Contro il decreto del predetto Tribunale, è ora proposto ricorso per cassazione sulla base di due motivi.
Il Ministero dell’Interno non ha spiegato difese scritte.
CONSIDERATO
che:
Il ricorrente censura la decisione del tribunale: (i) sotto un primo profilo, per violazione del D.Lgs. 25 gennaio 2008, n. 25, art. 8, comma 3, in relazione all’art. 360 c.p.c., comma 1, n. 3, perché il giudice del merito non aveva tenuto conto del periodo di permanenza del ricorrente nei paesi di transito e delle ragioni che lo avevano indotto a fuggire dalla stessa Libia; (ii) sotto un secondo profilo, per violazione del D.Lgs. 19 novembre 2007, n. 251, artt. 3,5 e 14, in relazione all’art. 360 c.p.c., comma 1, n. 3, perché erroneamente il tribunale aveva ritenuto il ricorrente non credibile.
Il primo motivo è inammissibile perché volto a denunciare le vicende vissute dal ricorrente nei paesi di transito richiamando generiche torture e violazioni di diritti umani, laddove era necessario che il richiedente allegasse e provasse come e perché le vicende avvenute nel paese di transito lo avessero reso “vulnerabile” (Cass. n. 28781/20).
Il secondo motivo è inammissibile, perché censura genericamente il giudizio di non credibilità espresso dal tribunale, sulla cui base lo stesso tribunale non era tenuto ad alcun approfondimento istruttorio, giudizio che è incensurabile nella presente sede, se congruamente motivato, come nella specie.

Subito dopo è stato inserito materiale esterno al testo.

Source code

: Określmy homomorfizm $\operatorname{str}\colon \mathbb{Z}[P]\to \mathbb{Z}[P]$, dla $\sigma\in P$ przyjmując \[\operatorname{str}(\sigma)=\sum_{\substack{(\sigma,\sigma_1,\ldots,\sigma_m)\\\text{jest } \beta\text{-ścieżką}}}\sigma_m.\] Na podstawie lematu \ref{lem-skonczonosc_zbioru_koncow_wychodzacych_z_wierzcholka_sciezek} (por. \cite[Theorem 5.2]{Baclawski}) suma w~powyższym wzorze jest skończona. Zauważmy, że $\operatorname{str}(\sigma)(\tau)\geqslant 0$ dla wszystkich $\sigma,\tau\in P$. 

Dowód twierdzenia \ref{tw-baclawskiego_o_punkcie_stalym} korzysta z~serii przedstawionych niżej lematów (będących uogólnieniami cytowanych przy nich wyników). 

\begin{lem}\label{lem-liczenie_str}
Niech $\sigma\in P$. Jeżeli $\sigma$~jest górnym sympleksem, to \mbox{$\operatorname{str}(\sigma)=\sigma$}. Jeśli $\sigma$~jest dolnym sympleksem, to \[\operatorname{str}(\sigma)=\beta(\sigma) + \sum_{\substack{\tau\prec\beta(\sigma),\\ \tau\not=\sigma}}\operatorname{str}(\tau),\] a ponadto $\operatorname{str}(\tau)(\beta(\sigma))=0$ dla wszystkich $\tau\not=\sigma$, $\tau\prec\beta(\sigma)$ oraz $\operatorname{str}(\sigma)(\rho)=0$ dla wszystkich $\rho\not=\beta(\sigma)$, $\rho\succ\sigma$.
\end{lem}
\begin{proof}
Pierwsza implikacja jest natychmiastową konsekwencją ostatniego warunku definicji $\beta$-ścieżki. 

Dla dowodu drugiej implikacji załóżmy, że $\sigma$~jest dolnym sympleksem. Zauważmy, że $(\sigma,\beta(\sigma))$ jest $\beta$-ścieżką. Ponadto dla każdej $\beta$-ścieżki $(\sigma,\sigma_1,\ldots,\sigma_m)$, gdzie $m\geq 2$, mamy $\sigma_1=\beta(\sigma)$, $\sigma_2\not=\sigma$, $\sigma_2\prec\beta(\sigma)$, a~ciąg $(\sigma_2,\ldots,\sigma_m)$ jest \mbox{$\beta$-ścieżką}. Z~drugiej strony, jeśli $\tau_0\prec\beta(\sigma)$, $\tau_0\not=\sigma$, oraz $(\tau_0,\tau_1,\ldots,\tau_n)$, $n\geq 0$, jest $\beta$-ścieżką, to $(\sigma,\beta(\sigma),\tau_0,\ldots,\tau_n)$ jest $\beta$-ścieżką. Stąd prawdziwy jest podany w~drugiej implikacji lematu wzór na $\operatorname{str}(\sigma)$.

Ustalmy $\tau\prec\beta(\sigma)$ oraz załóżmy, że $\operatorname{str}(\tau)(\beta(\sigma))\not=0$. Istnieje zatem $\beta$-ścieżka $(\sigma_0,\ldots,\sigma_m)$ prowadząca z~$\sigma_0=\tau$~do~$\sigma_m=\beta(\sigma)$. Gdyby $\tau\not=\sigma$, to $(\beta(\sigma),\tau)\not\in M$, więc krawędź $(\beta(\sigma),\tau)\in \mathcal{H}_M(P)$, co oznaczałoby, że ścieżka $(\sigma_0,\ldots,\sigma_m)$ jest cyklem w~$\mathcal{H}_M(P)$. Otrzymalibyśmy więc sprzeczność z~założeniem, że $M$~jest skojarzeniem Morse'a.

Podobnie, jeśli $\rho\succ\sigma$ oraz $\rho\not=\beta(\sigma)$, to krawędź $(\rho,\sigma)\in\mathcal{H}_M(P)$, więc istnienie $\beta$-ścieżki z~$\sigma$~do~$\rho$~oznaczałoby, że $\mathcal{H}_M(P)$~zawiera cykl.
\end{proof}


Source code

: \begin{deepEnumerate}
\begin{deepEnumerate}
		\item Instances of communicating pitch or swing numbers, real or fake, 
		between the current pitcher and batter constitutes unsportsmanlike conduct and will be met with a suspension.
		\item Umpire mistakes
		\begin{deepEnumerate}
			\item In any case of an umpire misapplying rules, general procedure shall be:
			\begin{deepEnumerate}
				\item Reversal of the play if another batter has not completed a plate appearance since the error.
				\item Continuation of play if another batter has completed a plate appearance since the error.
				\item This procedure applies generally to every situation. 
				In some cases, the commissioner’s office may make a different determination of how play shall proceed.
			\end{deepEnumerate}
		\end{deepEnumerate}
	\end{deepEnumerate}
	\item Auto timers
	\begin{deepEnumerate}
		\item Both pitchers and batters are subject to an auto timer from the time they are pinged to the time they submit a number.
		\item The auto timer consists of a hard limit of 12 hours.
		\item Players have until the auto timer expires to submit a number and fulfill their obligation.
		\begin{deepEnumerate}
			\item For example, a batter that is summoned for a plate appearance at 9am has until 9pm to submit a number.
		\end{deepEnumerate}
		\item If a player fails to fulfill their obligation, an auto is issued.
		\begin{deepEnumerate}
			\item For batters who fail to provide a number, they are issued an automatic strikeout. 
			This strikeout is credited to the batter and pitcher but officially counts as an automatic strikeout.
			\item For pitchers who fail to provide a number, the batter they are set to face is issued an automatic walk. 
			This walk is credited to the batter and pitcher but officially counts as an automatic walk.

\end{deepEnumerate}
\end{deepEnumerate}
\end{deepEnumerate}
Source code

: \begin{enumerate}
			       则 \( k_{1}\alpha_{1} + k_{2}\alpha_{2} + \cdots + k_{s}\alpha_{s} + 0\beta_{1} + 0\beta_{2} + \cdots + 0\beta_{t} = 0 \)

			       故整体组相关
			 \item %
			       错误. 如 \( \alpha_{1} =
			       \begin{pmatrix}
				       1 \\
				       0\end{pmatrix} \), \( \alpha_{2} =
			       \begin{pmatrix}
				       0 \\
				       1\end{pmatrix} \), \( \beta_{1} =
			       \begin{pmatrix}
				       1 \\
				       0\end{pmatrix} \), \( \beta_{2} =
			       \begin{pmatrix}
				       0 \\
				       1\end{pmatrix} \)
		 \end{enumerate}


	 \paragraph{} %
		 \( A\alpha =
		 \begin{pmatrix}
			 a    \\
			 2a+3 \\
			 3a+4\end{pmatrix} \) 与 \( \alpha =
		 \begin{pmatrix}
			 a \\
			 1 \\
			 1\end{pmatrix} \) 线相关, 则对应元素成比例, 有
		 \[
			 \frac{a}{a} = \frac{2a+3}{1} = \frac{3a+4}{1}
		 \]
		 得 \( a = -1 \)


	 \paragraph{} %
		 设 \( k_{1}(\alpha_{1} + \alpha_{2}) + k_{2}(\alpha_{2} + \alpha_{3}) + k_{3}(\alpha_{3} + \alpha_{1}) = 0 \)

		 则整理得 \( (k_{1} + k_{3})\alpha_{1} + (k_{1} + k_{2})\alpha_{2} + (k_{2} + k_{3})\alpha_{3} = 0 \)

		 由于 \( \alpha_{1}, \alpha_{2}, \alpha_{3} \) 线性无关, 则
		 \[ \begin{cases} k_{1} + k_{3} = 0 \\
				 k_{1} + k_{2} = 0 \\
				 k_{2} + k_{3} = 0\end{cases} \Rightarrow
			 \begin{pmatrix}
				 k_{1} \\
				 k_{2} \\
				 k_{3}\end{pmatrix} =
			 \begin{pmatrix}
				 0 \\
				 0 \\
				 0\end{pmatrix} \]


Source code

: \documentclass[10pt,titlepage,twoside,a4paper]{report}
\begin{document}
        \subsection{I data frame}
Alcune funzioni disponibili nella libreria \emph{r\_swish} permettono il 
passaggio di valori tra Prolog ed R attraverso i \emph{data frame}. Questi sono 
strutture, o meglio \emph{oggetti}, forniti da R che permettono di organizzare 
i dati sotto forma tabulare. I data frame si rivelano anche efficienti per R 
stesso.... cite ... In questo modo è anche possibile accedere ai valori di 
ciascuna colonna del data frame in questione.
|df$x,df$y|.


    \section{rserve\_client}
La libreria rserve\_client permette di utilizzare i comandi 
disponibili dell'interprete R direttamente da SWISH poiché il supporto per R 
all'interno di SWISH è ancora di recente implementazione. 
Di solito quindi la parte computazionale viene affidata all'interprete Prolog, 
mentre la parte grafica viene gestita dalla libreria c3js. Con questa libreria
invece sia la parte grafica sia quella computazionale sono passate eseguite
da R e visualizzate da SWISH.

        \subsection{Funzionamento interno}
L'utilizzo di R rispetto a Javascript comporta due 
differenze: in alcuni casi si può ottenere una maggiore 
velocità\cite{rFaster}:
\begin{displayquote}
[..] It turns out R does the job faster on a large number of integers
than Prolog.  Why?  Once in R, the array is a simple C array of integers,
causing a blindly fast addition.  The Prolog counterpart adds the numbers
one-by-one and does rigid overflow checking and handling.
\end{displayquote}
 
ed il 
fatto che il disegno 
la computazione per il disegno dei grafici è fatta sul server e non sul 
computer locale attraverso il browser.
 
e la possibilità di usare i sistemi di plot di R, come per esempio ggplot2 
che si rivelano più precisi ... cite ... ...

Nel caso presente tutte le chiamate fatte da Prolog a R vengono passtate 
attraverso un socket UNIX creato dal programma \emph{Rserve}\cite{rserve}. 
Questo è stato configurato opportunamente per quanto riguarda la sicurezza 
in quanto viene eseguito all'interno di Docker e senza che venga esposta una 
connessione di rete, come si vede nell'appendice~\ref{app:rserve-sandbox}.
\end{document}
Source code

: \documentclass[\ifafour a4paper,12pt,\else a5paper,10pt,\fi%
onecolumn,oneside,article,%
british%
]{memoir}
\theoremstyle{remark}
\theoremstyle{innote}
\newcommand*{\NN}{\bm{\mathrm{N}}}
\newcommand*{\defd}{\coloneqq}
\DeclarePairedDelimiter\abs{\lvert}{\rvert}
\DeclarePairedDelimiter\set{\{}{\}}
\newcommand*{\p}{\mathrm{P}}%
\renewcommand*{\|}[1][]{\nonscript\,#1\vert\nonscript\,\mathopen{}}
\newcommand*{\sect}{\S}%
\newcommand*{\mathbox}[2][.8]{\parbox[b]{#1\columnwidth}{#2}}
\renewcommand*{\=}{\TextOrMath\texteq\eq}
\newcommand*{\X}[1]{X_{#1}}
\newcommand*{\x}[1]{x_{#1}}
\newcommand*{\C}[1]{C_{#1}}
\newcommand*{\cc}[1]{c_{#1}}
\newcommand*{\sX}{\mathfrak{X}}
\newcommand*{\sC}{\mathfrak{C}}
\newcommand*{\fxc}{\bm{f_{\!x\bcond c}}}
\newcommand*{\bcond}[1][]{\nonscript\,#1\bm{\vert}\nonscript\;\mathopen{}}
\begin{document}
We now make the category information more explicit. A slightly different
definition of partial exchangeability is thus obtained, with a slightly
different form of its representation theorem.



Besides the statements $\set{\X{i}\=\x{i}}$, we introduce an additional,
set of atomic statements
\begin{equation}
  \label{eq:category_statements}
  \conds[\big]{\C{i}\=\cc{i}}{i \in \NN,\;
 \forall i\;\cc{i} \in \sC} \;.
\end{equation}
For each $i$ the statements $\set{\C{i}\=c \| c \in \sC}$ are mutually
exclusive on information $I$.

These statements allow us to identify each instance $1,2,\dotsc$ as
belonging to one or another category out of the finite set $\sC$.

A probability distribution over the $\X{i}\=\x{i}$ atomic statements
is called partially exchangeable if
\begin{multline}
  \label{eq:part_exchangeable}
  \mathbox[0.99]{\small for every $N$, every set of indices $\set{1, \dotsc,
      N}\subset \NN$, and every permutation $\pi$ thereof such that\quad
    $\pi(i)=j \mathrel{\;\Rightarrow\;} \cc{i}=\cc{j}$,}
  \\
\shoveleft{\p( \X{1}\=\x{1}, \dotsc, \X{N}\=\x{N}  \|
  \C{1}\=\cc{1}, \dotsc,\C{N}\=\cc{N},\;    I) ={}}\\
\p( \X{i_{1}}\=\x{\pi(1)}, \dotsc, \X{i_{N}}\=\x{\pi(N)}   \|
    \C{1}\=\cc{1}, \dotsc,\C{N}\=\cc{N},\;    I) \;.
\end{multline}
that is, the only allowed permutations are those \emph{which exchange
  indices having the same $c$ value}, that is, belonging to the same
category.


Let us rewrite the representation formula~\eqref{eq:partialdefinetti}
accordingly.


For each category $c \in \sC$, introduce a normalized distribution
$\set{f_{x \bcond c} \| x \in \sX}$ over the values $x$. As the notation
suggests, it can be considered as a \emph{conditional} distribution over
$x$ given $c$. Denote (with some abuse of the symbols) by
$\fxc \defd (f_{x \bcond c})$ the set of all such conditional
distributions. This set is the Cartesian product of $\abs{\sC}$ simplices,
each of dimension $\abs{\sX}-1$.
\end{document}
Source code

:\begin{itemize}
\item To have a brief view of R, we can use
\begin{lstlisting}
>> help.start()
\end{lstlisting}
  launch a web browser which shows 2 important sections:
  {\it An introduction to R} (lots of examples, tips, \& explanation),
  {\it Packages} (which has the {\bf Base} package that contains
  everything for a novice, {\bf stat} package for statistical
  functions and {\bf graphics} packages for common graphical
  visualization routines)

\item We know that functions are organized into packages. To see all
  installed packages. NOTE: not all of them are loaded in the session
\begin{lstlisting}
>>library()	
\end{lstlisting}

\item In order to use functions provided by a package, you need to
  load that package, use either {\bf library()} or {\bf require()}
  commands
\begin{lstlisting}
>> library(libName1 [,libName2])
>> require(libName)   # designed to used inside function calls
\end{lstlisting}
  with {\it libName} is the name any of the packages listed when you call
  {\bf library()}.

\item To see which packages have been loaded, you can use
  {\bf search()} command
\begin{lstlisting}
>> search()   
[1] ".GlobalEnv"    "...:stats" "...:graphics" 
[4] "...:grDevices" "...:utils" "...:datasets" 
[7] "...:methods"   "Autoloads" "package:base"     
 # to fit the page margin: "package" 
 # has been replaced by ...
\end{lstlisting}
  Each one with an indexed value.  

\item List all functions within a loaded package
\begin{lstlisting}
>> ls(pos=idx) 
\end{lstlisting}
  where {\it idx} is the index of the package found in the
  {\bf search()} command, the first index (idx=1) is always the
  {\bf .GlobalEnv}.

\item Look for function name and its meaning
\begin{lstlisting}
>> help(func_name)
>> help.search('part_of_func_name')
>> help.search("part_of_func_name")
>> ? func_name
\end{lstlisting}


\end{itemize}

La mancata predisposizione di difese scritte da parte dell’amministrazione statale esonera il collegio dal provvedere sulle spese.
P.Q.M.
LA CORTE SUPREMA DI CASSAZIONE
Dichiara il ricorso inammissibile.
Ai sensi del D.P.R. n. 115 del 2002, art. 13, comma 1 quater, dà atto della sussistenza dei presupposti per il versamento, ove dovuto, da parte del ricorrente dell’ulteriore importo a titolo di contributo unificato pari a quello corrisposto per il ricorso, a norma dello stesso art. 13, comma 1 bis.
Così deciso in Roma, nella camera di consiglio, il 22 giugno 2021.